# Data to examine:
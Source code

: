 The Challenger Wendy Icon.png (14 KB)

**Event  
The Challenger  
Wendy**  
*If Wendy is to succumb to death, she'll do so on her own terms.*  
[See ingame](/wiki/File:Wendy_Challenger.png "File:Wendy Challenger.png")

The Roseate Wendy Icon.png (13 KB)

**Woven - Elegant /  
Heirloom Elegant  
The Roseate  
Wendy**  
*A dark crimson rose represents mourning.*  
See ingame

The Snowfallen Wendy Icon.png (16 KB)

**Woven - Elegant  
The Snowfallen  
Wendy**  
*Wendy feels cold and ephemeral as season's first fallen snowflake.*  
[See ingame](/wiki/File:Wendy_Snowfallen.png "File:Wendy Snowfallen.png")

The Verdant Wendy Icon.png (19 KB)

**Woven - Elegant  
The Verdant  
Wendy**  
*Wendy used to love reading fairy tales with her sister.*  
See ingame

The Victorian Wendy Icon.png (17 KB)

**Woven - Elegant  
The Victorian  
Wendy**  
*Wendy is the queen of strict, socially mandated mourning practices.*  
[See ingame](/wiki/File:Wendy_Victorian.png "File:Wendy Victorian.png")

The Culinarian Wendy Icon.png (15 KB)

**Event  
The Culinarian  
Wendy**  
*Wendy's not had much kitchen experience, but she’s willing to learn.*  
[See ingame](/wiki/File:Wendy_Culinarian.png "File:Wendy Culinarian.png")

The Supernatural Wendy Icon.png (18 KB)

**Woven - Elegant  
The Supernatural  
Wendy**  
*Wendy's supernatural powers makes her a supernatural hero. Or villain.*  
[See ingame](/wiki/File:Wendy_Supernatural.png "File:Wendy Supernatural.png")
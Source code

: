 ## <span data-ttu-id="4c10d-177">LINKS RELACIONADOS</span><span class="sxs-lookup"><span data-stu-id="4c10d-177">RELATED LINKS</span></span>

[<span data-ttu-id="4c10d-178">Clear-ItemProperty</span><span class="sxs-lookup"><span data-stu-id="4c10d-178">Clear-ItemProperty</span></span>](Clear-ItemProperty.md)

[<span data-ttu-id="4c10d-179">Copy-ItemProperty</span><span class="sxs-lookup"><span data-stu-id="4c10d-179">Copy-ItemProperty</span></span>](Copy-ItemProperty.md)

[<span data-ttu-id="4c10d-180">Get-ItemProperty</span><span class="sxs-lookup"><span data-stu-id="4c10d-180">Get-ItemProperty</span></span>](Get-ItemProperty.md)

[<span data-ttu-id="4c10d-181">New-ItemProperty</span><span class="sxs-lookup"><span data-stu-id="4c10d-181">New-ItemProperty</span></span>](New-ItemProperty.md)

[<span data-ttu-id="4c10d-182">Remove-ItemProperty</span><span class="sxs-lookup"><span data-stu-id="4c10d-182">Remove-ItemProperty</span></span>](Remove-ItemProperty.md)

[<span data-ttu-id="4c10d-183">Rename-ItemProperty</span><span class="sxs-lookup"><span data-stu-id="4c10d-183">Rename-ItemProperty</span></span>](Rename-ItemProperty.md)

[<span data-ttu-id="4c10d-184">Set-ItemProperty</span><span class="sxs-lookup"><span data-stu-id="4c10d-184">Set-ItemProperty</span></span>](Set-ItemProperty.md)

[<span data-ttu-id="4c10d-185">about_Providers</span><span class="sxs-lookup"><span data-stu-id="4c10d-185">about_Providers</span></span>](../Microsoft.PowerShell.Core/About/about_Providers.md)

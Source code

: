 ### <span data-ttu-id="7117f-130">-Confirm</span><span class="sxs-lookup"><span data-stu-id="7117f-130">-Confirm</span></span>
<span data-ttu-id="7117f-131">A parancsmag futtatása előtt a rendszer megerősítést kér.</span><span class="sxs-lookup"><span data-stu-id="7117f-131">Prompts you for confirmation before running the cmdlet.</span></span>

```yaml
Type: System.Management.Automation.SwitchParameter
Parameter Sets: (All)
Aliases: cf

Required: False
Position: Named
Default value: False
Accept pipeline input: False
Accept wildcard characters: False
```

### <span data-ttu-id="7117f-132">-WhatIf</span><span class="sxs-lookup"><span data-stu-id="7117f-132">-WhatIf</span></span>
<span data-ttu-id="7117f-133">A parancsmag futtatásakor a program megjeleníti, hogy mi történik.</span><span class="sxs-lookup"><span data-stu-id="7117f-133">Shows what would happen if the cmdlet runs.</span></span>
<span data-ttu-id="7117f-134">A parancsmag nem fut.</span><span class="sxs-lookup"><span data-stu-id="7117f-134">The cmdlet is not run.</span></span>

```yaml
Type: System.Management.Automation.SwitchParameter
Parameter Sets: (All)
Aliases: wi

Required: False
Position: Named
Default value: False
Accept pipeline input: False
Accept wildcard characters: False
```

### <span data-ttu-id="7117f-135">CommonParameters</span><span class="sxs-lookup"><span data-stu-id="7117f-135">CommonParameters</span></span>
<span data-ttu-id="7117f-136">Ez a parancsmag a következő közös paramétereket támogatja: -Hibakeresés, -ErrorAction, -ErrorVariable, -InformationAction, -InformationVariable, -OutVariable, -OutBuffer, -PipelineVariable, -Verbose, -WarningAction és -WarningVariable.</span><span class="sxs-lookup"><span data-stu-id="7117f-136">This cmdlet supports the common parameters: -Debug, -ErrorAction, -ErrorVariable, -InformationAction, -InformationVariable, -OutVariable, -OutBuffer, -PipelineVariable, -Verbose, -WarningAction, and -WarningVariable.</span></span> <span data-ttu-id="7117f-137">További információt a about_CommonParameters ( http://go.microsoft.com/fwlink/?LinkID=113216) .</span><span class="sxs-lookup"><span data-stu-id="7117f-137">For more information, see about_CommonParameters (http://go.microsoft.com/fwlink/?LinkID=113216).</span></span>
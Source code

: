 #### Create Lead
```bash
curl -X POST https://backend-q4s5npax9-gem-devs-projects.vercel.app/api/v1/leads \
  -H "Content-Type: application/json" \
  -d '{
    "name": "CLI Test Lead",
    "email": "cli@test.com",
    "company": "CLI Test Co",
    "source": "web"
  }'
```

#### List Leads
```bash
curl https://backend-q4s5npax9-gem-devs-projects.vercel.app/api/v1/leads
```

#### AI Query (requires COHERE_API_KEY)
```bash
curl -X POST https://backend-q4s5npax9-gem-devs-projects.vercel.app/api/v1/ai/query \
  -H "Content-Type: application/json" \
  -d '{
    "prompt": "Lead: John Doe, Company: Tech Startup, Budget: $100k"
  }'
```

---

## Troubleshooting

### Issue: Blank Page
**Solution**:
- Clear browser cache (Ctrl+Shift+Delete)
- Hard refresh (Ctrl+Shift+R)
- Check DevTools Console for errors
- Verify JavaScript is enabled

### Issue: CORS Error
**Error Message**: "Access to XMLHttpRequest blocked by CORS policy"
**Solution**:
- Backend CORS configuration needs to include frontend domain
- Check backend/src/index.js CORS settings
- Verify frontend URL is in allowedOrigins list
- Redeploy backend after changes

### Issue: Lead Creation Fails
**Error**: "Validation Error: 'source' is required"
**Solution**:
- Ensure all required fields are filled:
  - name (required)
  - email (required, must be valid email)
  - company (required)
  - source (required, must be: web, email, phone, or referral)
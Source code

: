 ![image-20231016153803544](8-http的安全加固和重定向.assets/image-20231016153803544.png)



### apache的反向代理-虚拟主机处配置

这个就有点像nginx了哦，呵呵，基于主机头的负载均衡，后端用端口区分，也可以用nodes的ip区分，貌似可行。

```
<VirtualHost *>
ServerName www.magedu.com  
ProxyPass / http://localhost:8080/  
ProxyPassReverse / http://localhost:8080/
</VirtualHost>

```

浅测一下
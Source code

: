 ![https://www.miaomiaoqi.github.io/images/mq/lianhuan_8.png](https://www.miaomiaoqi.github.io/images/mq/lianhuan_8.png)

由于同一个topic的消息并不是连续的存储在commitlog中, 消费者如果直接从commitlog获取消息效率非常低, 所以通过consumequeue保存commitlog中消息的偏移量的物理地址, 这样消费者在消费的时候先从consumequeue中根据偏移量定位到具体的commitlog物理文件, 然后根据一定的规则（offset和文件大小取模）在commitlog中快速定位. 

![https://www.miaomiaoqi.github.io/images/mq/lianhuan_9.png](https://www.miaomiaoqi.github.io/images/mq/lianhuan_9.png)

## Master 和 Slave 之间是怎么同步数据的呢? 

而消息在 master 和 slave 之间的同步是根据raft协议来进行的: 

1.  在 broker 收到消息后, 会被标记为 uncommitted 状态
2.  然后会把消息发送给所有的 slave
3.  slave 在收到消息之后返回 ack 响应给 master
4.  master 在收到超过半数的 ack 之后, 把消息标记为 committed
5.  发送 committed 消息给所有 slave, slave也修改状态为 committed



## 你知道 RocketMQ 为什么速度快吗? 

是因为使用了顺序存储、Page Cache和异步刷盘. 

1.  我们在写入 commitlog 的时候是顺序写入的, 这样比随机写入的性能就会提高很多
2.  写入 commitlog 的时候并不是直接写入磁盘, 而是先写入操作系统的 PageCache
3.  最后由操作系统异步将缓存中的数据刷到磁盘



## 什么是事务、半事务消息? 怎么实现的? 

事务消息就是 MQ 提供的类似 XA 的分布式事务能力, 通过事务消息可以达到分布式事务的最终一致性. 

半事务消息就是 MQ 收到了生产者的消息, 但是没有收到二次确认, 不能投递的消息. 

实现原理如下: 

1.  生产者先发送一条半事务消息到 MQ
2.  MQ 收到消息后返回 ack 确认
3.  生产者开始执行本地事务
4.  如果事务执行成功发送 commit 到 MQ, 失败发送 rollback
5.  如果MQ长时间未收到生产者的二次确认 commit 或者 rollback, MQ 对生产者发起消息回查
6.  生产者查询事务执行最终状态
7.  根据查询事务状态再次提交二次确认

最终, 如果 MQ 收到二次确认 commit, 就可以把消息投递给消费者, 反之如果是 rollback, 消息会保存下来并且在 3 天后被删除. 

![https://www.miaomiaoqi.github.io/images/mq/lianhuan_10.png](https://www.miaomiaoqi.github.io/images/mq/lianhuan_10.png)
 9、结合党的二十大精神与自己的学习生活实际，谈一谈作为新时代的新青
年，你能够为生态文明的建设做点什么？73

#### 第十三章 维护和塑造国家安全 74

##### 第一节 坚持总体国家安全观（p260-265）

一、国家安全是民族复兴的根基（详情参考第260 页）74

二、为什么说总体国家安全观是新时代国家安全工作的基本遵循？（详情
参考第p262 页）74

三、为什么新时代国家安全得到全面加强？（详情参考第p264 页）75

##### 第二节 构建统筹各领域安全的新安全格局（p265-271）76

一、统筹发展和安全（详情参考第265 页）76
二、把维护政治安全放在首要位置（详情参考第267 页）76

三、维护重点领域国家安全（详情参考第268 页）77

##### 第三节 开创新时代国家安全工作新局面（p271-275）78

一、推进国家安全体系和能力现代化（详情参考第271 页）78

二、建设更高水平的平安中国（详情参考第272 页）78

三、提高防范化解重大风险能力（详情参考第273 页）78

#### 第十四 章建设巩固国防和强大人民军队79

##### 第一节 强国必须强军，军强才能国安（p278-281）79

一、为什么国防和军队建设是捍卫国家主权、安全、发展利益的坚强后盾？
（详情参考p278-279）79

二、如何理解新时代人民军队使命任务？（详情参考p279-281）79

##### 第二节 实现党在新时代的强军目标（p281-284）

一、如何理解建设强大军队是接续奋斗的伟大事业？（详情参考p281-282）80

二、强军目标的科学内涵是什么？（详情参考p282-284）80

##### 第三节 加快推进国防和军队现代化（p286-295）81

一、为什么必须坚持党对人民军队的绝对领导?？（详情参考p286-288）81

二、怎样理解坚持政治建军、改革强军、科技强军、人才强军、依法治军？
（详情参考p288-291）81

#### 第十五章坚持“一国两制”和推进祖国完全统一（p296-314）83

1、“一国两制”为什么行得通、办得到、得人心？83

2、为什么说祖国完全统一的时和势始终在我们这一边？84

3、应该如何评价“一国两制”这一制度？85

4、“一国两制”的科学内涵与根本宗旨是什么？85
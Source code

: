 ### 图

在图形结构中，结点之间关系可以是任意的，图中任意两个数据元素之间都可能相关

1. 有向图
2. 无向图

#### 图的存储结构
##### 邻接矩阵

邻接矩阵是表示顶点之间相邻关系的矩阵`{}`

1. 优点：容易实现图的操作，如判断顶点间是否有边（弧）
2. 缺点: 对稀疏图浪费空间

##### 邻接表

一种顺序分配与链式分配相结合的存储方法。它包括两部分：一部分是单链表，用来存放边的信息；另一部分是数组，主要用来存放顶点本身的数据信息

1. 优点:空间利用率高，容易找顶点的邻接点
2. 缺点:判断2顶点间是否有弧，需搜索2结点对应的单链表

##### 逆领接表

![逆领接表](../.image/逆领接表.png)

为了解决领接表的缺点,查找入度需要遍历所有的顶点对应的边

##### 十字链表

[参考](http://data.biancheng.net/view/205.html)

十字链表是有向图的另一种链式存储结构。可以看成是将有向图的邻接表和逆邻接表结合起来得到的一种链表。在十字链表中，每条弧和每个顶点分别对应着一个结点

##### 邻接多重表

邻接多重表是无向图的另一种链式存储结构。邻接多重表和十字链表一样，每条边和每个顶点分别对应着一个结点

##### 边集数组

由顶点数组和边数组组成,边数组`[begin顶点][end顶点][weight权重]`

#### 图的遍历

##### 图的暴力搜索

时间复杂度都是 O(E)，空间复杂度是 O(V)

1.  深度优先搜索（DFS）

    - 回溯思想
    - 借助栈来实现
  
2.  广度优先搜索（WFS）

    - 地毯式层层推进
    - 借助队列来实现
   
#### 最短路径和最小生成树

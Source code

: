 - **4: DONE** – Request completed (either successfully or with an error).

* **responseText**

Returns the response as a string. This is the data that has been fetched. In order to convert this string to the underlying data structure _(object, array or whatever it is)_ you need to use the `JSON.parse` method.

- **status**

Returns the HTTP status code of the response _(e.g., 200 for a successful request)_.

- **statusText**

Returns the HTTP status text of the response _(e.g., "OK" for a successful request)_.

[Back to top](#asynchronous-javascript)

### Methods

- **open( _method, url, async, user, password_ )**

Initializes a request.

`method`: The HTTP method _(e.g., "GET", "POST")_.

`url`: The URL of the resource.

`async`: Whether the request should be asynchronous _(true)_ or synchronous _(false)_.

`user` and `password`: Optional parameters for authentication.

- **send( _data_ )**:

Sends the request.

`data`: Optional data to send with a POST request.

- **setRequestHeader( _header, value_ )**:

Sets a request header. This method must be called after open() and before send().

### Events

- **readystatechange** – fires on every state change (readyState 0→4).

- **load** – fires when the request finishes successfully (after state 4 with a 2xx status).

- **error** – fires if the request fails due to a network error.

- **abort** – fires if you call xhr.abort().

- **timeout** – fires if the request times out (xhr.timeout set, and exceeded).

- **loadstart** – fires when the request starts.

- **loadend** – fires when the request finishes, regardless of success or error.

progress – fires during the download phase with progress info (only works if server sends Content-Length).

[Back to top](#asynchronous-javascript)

# Exercise goal:
State, as a bare number, how many lines of the records above include "miaomiaoqi".

# Answer for this exercise:
3